Si giocava a Dumenza con l’Alto Verbano, quello degli amici Giuliani, Donzelli, Cova, Saccone, Piccinelli (che ai tempi giocava con noi) e tutti gli altri, che oggi guida la classifica in A1. Per noi in campo la squadra dei “vecchi”, quella che posso decantare a memoria, come facevano i bambini una volta, ai tempi degli album delle figurine: Rivi, Raineri, Donato, Mignani, Piccinelli, Ferrari (che non era poi tanto vecchio, ma che da un paio d’anni aveva preso il posto di Miglio e Vanetti, che troppo presto hanno lasciato il calcio giocato), e Nicastri. Anzi no: davanti giocava il giovane Bosetti, e Fiorigi fuori, non ricordo più se per infortunio o per scelta tecnica. Il Mister era Rocco (che era anche presidente, giardiniere, magazziniere, benevolo tiranno), che non era parente del parón (anche perché in realtà il vero cognome del triestino Nereo era Roch), ma che con lo storico allenatore del Milan condivideva, oltre ad una certa visione tattica del gioco del calcio, un carattere bonario ma all’apparenza burbero, spesso mal interpretato dagli arbitri. In quella partita il Mister era squalificato.

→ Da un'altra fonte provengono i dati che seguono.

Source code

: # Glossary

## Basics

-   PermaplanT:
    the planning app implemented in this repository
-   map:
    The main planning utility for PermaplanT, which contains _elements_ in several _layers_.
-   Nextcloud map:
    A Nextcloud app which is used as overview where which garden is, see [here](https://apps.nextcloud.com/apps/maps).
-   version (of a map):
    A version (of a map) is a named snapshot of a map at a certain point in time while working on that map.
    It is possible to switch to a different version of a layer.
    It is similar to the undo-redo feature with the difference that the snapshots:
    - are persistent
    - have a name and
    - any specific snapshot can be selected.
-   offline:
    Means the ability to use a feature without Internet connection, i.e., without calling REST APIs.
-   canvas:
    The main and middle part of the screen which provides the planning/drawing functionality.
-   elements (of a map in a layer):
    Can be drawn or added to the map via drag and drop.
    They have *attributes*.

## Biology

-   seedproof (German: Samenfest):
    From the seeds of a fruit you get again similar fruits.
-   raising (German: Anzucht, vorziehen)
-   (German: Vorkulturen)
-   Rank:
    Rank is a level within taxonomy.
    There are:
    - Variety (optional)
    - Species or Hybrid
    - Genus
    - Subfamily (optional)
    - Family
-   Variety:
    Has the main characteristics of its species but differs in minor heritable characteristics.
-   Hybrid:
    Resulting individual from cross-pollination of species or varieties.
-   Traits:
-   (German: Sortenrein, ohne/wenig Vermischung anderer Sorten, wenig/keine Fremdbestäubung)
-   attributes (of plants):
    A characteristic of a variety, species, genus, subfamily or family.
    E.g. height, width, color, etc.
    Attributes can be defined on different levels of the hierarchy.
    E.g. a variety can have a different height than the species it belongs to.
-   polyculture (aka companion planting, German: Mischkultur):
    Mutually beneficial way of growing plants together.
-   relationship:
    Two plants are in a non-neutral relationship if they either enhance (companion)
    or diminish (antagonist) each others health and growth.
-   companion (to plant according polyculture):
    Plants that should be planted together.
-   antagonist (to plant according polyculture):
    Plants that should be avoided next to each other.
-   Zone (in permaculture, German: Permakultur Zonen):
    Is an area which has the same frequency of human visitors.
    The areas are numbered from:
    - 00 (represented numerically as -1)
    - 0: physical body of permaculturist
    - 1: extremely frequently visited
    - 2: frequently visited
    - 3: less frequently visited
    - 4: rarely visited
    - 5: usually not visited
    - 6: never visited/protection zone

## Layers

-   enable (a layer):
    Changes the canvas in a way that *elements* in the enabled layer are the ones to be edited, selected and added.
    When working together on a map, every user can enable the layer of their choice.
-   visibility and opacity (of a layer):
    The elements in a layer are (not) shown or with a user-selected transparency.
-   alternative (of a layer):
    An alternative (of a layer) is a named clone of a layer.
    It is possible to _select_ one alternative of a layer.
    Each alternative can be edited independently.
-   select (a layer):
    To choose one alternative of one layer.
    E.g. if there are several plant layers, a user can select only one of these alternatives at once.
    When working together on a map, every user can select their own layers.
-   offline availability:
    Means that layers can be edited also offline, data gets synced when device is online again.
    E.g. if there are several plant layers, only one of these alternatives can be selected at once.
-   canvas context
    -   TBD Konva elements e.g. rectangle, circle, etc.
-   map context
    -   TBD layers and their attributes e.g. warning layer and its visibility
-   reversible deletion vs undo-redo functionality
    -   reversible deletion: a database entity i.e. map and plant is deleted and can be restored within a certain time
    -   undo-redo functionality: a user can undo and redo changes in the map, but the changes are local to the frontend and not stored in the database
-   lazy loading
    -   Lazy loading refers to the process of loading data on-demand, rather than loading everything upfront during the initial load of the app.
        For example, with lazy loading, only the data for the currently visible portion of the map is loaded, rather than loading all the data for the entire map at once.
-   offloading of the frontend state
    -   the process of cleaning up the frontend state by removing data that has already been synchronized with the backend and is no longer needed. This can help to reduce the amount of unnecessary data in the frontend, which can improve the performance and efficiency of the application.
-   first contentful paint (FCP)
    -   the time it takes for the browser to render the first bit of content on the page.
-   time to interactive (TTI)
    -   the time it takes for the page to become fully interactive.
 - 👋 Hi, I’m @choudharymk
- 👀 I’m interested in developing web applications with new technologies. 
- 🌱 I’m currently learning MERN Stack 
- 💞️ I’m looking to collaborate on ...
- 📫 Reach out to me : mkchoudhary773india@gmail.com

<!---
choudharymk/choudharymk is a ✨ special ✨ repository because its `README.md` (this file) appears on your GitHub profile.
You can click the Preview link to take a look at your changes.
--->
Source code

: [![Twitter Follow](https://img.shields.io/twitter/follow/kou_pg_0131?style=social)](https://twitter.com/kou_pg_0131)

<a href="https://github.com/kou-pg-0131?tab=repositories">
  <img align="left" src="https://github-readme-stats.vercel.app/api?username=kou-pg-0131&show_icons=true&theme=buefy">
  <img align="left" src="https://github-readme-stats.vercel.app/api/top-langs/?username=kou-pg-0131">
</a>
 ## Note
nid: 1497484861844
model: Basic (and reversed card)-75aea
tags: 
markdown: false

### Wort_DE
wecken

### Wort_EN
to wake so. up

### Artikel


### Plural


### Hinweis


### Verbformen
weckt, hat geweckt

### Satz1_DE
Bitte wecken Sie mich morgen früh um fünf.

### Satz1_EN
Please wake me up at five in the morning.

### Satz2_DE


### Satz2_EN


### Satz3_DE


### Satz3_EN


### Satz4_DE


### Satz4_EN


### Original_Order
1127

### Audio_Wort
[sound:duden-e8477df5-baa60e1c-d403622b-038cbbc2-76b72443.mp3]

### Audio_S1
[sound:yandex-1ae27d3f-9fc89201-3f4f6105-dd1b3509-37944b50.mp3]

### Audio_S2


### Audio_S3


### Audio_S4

Credo proprio che fosse per motivi d’interpretazione errata. Questione di semantica: uno, l’allenatore, dice “cornuto!”, e l’altro, l’arbitro, ne interpreta male il significato e lo espelle. Al suo posto in panchina il suo vice Surdo, alla prima esperienza alla guida di una squadra. Le partite erano ancora con i tempi da trenta minuti, e alle volte quei minuti finali in più potevano anche fare la differenza. Ma non questa volta, o almeno così pareva inizialmente. Partiamo subito forte, dopo venti minuti siamo 6 a 0! Io segno il terzo gol, con un sinistro ravvicinato che passa tra le gambe del portiere, Colombo, oggi in forza alla Casport. Nel secondo tempo ripartiamo con determinazione, gran gol di Bosetti e 7 a 0. Surdo comincia a sentirsi più tranquillo, la partita sulla carta doveva essere più difficile, e inizia a fare i primi cambi: fuori i vecchi, dentro i giovani, quelli a cui, giustamente, avremmo dovuto fare spazio a fine stagione (alcuni giocano ancora con me, altri, chi per un motivo chi per l’altro, si sono persi lungo la strada).

Ma, a causa della poca esperienza, si sottovaluta l’orgoglio degli ospiti, che cominciamo a giocare come sanno, e, mossi soprattutto dalla voglia di riaprire la partita, ne fanno uno, due, tre e quattro, nella manciata di qualche minuto. La partita è ancora lunga, e arriva anche il quinto gol, e poi il sesto a pochi minuti dalla fine. A questo punto Davide, l’allenatore, si gira verso di noi e dice: «Adesso vi faccio rientrare tutti». E nel silenzio una sola voce gli risponde, quella di Mauro, Raineri, il Capitano, che gli dice: «Eh no! Questa, se vogliono vincerla, devono vincerla loro!». Silenzio. Si è tanto parlato della reazione di De Rossi quando doveva entrare in Italia – Svezia, ma grandi gesti, e grandi uomini li vediamo e li viviamo anche nei nostri campi disastrati di provincia. Il resto è guerra, più che una partita, con l’Alto Verbano all’arrembaggio, e noi, che alla fine la spuntiamo grazie ad un tiro di Tedde (uno che a piedi non era neanche messo male, ma gli mancava la testa e anche la voglia di correre), che su un calcio d’angolo per gli avversari, con anche il loro portiere nella nostra area, raccoglie la palla, respinta dalla difesa sulla metà campo, e direttamente da lì (ve l’avevo detto che non aveva voglia di correre) segna il definitivo 8 a 6. Il resto è storia, come tante altre.

Come le tante persone che in questi anni ho conosciuto sui campi di calcio. A tutte loro, e a tutte voi, un augurio di buone feste.